Walls or other barriers#
Instead of checking both movement costs and for obstacles in your pathfinding algorithm, you can use movement costs. Just assign a very high movement cost to any obstacle. When expanding nodes (in the A* algorithm), check if the cost is too high; if it is, then throw the node out.
Sloped Land#
Instead of using movement up and down hills, you might want to make movement on any hill expensive. To do this, compute the overall slope of the terrain (by looking at the maximum difference between the current tail and its neighbors), and use that as part of the movement cost. Land that is very steep will have a high cost and land that is shallow will have a low cost. This approach differs from the movement uphill/downhill cost in that it looks for land that is steep, while the previous approach looked for units that move in a steep direction. In particular, if you’re on a hill and can move left or right without going up or down, the uphill/downhill approach will consider it a low cost, while this approach will consider it a high cost (because the land is steep even if you aren’t going up or down).
Sloped land costs may not make sense for unit movement, but you can use pathfinding for more than finding paths for units. I use it for finding paths for roads, canals, bridges, and so on. If you want to build these items on flat land, you can take land slope into account when finding a path for a road or canal. See the section on applications for more ideas.
Enemies and friendly units#
Another modifier can help you avoid enemy units. Using influence maps[1], you can keep track of areas that are near enemy or friendly units, have recently killed soldiers, have been recently explored, are close to an escape route, or have been traversed recently. An influence map might have a positive value for friendly units and a negative value for enemy units. By increasing the movement cost whenever you are in negative territory, you can influence your units to stay away from the enemy.
Even more complicated (and perhaps not possible with influence maps) is to look at visibility: is your unit visible by an enemy unit? Is your unit detectable in some other way? Is it possible for that enemy unit to fire on you?
Marked beacons#
If your map is designed and not automatically generated, you can add extra information to it.

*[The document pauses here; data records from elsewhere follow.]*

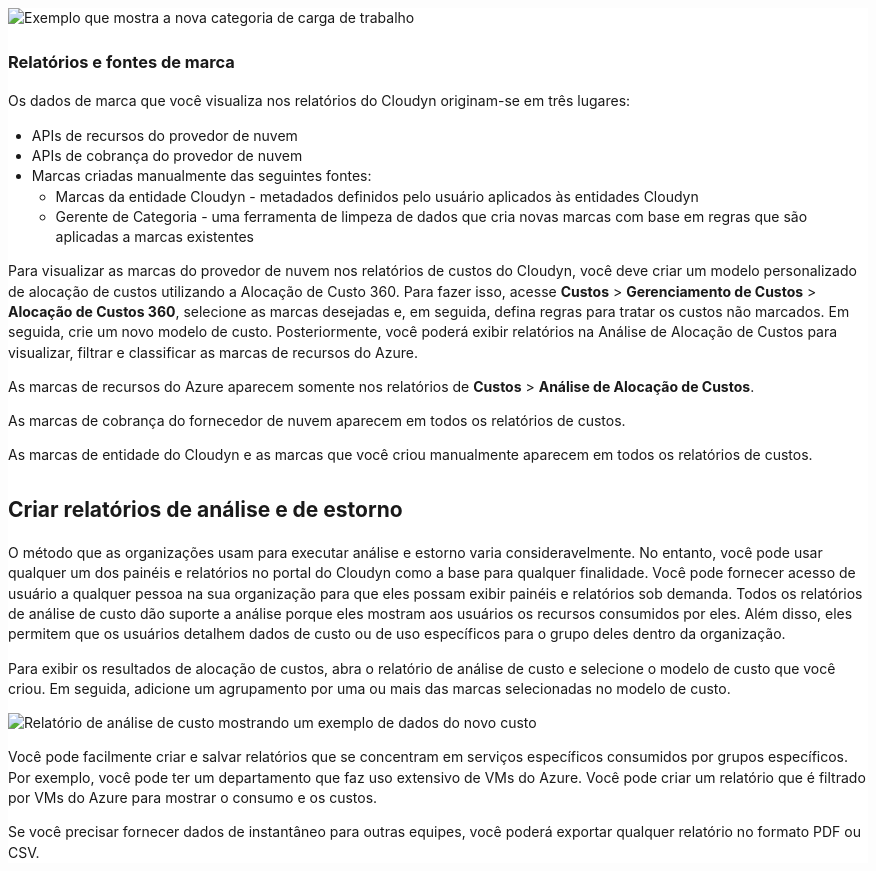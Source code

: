 ![Exemplo que mostra a nova categoria de carga de trabalho](./media/tutorial-manage-costs/category01.png)

### <a name="tag-sources-and-reports"></a>Relatórios e fontes de marca

Os dados de marca que você visualiza nos relatórios do Cloudyn originam-se em três lugares:

- APIs de recursos do provedor de nuvem
- APIs de cobrança do provedor de nuvem
- Marcas criadas manualmente das seguintes fontes:
    - Marcas da entidade Cloudyn - metadados definidos pelo usuário aplicados às entidades Cloudyn
    - Gerente de Categoria - uma ferramenta de limpeza de dados que cria novas marcas com base em regras que são aplicadas a marcas existentes

Para visualizar as marcas do provedor de nuvem nos relatórios de custos do Cloudyn, você deve criar um modelo personalizado de alocação de custos utilizando a Alocação de Custo 360. Para fazer isso, acesse **Custos** > **Gerenciamento de Custos** > **Alocação de Custos 360**, selecione as marcas desejadas e, em seguida, defina regras para tratar os custos não marcados. Em seguida, crie um novo modelo de custo. Posteriormente, você poderá exibir relatórios na Análise de Alocação de Custos para visualizar, filtrar e classificar as marcas de recursos do Azure.

As marcas de recursos do Azure aparecem somente nos relatórios de **Custos** > **Análise de Alocação de Custos**.

As marcas de cobrança do fornecedor de nuvem aparecem em todos os relatórios de custos.

As marcas de entidade do Cloudyn e as marcas que você criou manualmente aparecem em todos os relatórios de custos.


## <a name="create-showback-and-chargeback-reports"></a>Criar relatórios de análise e de estorno

O método que as organizações usam para executar análise e estorno varia consideravelmente. No entanto, você pode usar qualquer um dos painéis e relatórios no portal do Cloudyn como a base para qualquer finalidade. Você pode fornecer acesso de usuário a qualquer pessoa na sua organização para que eles possam exibir painéis e relatórios sob demanda. Todos os relatórios de análise de custo dão suporte a análise porque eles mostram aos usuários os recursos consumidos por eles. Além disso, eles permitem que os usuários detalhem dados de custo ou de uso específicos para o grupo deles dentro da organização.

Para exibir os resultados de alocação de custos, abra o relatório de análise de custo e selecione o modelo de custo que você criou. Em seguida, adicione um agrupamento por uma ou mais das marcas selecionadas no modelo de custo.

![Relatório de análise de custo mostrando um exemplo de dados do novo custo](./media/tutorial-manage-costs/cost-analysis.png)

Você pode facilmente criar e salvar relatórios que se concentram em serviços específicos consumidos por grupos específicos. Por exemplo, você pode ter um departamento que faz uso extensivo de VMs do Azure. Você pode criar um relatório que é filtrado por VMs do Azure para mostrar o consumo e os custos.

Se você precisar fornecer dados de instantâneo para outras equipes, você poderá exportar qualquer relatório no formato PDF ou CSV.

For example, ancient trade routes often would pass particular points, which often became trading towns. These places are beacons, places that are known to be along good paths. The distance to a beacon would be added to the movement cost as a way to influence paths to favor beacons.
Good choices for beacons include lighthouses, cities, mountain passes, and bridges.
Fuel consumption#
In addition to looking at the time it takes to go somewhere, you may want to consider the fuel it takes. The fuel consumption may be given more weight when the unit’s fuel level is lower.
To track the fuel usage through the map, you need to use state space, as described in . The state would be the pair <location, fuel>. However, state space can become very large, so it may be worth looking at alternatives to using ordinary A*, or alternatives to using an ordinary graph.
An alternative algorithm is A* with Bounded Costs (ABC). With ABC, you can assign a bound (“20 gallons”) to a cost (“fuel”).
An alternative graph structure is binary decision diagrams, as described in Comprehensive and Instantly Responsive Player Assistance using Binary Decision Diagrams[2]. They compress redundant graph nodes (such as a position with fuel=30 and the same position with fuel=40) into a smaller representation, and then allow graph search to analyze sets of graph nodes at once instead of analyzing them one at a time.